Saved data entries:
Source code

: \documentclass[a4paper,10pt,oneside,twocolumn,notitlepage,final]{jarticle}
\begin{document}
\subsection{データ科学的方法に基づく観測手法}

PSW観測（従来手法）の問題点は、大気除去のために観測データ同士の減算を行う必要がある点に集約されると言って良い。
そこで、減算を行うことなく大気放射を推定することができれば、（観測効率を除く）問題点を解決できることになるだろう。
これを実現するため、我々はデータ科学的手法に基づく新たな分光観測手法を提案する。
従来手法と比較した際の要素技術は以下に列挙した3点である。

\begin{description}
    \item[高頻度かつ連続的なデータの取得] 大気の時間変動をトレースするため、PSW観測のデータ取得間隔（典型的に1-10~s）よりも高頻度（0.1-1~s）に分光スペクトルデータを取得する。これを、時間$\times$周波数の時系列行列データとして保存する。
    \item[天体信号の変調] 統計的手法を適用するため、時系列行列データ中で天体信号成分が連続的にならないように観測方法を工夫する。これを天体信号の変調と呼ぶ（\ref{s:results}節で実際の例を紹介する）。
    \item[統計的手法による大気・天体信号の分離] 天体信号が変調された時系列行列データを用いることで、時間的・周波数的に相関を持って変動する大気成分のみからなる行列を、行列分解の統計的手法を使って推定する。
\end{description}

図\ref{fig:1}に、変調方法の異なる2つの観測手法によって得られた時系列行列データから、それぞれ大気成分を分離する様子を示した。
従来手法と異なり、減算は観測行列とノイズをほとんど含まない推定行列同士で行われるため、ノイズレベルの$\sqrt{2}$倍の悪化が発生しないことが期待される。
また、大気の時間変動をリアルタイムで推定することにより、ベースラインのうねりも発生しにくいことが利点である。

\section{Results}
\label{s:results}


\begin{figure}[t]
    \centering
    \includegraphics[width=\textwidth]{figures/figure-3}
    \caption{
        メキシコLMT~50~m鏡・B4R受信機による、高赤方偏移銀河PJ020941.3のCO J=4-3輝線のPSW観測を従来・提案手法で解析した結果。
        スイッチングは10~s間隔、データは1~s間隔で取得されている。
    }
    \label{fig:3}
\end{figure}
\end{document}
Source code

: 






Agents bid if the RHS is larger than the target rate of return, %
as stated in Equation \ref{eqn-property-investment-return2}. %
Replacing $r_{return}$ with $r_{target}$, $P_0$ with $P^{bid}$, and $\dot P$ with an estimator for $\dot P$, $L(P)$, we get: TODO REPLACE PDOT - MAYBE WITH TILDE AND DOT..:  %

## WORK TO BE COMPLETED
The full set of entries should appear again, unchanged, line by line.

## RESPONSE AREA
Source code

: \documentclass[a4paper,10pt,oneside,twocolumn,notitlepage,final]{jarticle}
\begin{document}
\subsection{データ科学的方法に基づく観測手法}

PSW観測（従来手法）の問題点は、大気除去のために観測データ同士の減算を行う必要がある点に集約されると言って良い。
そこで、減算を行うことなく大気放射を推定することができれば、（観測効率を除く）問題点を解決できることになるだろう。
これを実現するため、我々はデータ科学的手法に基づく新たな分光観測手法を提案する。
従来手法と比較した際の要素技術は以下に列挙した3点である。

\begin{description}
    \item[高頻度かつ連続的なデータの取得] 大気の時間変動をトレースするため、PSW観測のデータ取得間隔（典型的に1-10~s）よりも高頻度（0.1-1~s）に分光スペクトルデータを取得する。これを、時間$\times$周波数の時系列行列データとして保存する。
    \item[天体信号の変調] 統計的手法を適用するため、時系列行列データ中で天体信号成分が連続的にならないように観測方法を工夫する。これを天体信号の変調と呼ぶ（\ref{s:results}節で実際の例を紹介する）。
    \item[統計的手法による大気・天体信号の分離] 天体信号が変調された時系列行列データを用いることで、時間的・周波数的に相関を持って変動する大気成分のみからなる行列を、行列分解の統計的手法を使って推定する。
\end{description}

図\ref{fig:1}に、変調方法の異なる2つの観測手法によって得られた時系列行列データから、それぞれ大気成分を分離する様子を示した。
従来手法と異なり、減算は観測行列とノイズをほとんど含まない推定行列同士で行われるため、ノイズレベルの$\sqrt{2}$倍の悪化が発生しないことが期待される。
また、大気の時間変動をリアルタイムで推定することにより、ベースラインのうねりも発生しにくいことが利点である。

\section{Results}
\label{s:results}


\begin{figure}[t]
    \centering
    \includegraphics[width=\textwidth]{figures/figure-3}
    \caption{
        メキシコLMT~50~m鏡・B4R受信機による、高赤方偏移銀河PJ020941.3のCO J=4-3輝線のPSW観測を従来・提案手法で解析した結果。
        スイッチングは10~s間隔、データは1~s間隔で取得されている。
    }
    \label{fig:3}
\end{figure}
\end{document}
Source code

: 






Agents bid if the RHS is larger than the target rate of return, %
as stated in Equation \ref{eqn-property-investment-return2}. %
Replacing $r_{return}$ with $r_{target}$, $P_0$ with $P^{bid}$, and $\dot P$ with an estimator for $\dot P$, $L(P)$, we get: TODO REPLACE PDOT - MAYBE WITH TILDE AND DOT..:  %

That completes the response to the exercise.